The airport at Ogle was never transferred to private ownership

Dear Editor,

Over the past few weeks, some valid questions have been raised in the media and elsewhere, about the Ogle Inter-national Airport, a public utility and a national asset. Some valid points have also been made about economic interests not necessarily being the same as or even remotely converging with the public interests.

With the public interest in mind, I wish to recap the sequence of events which led to the development of this national asset which is comprised of four hundred and fifty acres of state land, located in a highly commercial area, where using present land prices it would have an approximate value of US$90 million. The assets of the Ogle control tower, also the property of the state, is approximately US$0.5million. In effect the total value of the national assets at this airport is US$90.5million. One also has to remember that the Government of Guyana permitted the use of US$2million of European Development Funds to be converted into a soft loan with extremely generous repayment terms. The Government of Guyana apart from owning this national asset is also the largest shareholder.

Contrary to what is being placed in the public domain by Ogle Airport Inc (OAI), the development of this public utility was not done by private funds alone, nor was it ever transferred to private ownership. It was made possible through a public/private partnership when the owners of five aircraft companies, although they were competitors, approached the Government of Guyana with a proposal to develop the airport. They registered OAI, a private company, in 2000 with its explicit purpose being to develop and manage this public utility for a period of twenty-five years. This partnership was well-intentioned, and the government took for granted their pledge to ensure fairness and equity, not only in their development approaches but equally in their governance and management of this public facility.

Unfortunately, that honourable intention of high standards of stewardship, good governance, and management of this public facility was short lived.

OAI, which started out as a five-person, collegially run operation in 2000, ended up being managed as the private property of the Corriea Group of Companies. This was never the intention of the five founding shareholders nor the Government of Guyana, nor I would imagine the European Union whose taxpayer funds were involved.

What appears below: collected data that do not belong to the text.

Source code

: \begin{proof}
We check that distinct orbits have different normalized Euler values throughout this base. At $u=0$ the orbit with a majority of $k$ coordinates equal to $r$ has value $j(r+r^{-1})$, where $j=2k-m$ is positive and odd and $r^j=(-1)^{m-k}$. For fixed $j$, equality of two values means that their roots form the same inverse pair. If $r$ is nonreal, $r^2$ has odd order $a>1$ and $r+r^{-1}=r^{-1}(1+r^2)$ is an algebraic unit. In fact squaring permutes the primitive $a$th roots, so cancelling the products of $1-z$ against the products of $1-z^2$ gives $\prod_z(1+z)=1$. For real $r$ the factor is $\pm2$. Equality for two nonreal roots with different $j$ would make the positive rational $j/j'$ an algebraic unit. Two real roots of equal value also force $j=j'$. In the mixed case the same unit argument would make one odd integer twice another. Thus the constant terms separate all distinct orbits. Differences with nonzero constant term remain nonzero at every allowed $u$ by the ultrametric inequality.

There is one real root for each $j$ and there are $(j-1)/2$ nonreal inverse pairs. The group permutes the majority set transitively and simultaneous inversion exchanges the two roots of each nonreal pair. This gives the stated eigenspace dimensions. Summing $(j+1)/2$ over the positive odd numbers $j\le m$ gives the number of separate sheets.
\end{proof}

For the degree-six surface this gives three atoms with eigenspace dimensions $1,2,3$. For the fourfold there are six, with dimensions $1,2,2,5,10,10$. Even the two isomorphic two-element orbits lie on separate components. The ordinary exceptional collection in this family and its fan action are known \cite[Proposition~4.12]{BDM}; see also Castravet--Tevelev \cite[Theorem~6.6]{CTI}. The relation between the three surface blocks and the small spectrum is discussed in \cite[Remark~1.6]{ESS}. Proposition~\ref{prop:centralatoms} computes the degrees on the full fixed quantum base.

The governance deficiencies that enabled this, have at their core the imbalance on the board of OAI. Of the five original shareholders/directors only two were allowed to remain. Through the manipulation of shares in the company, including “gifting” shares to two of the present directors, the inclusion of family and associates of the Correia Group, the Chairman Mr Michael Correia ensured that five of the seven directors were affiliated to his Correia Group of Companies. This can be easily substantiated by a review of the AGM minutes where the usual persons would nominate and second who they had already decided should be on the board.

This manipulation over the years enabled the Correia Group, which owns 10% of the aircraft operating out of Ogle and which only contributes 15% to airport revenues, to now control the entire operations at the airport. The remaining nine domestic commercial Guyanese aircraft operators who own the majority of the aircraft operating out of the airport and whose collective contribution to the airport revenues has also enabled its development have no say. The two independent directors on the 7-member board, despite being members of NATA are a minority.

There are important lessons to be absorbed here. There should be fundamental attention paid to (a) how private/public partnerships are structured and (b) how oversight safeguards, in this case the Airport Review Panel which was catered for in the lease should have been implemented to ensure compliance from day one. This is not to say that good corporate governance in the highly visible OAI should have been deficient because oversight was lacking. OAI should also have never been permitted to carry out the functions of a regulator. There should have been a clear segregation between OAI and the separate interests of its Chairman/ Secretary/Directors/Shareholders to avoid the several cases of conflict of interest which have arisen in the governance of the airport which also facilitated an anticompetitive and oppressive  environment.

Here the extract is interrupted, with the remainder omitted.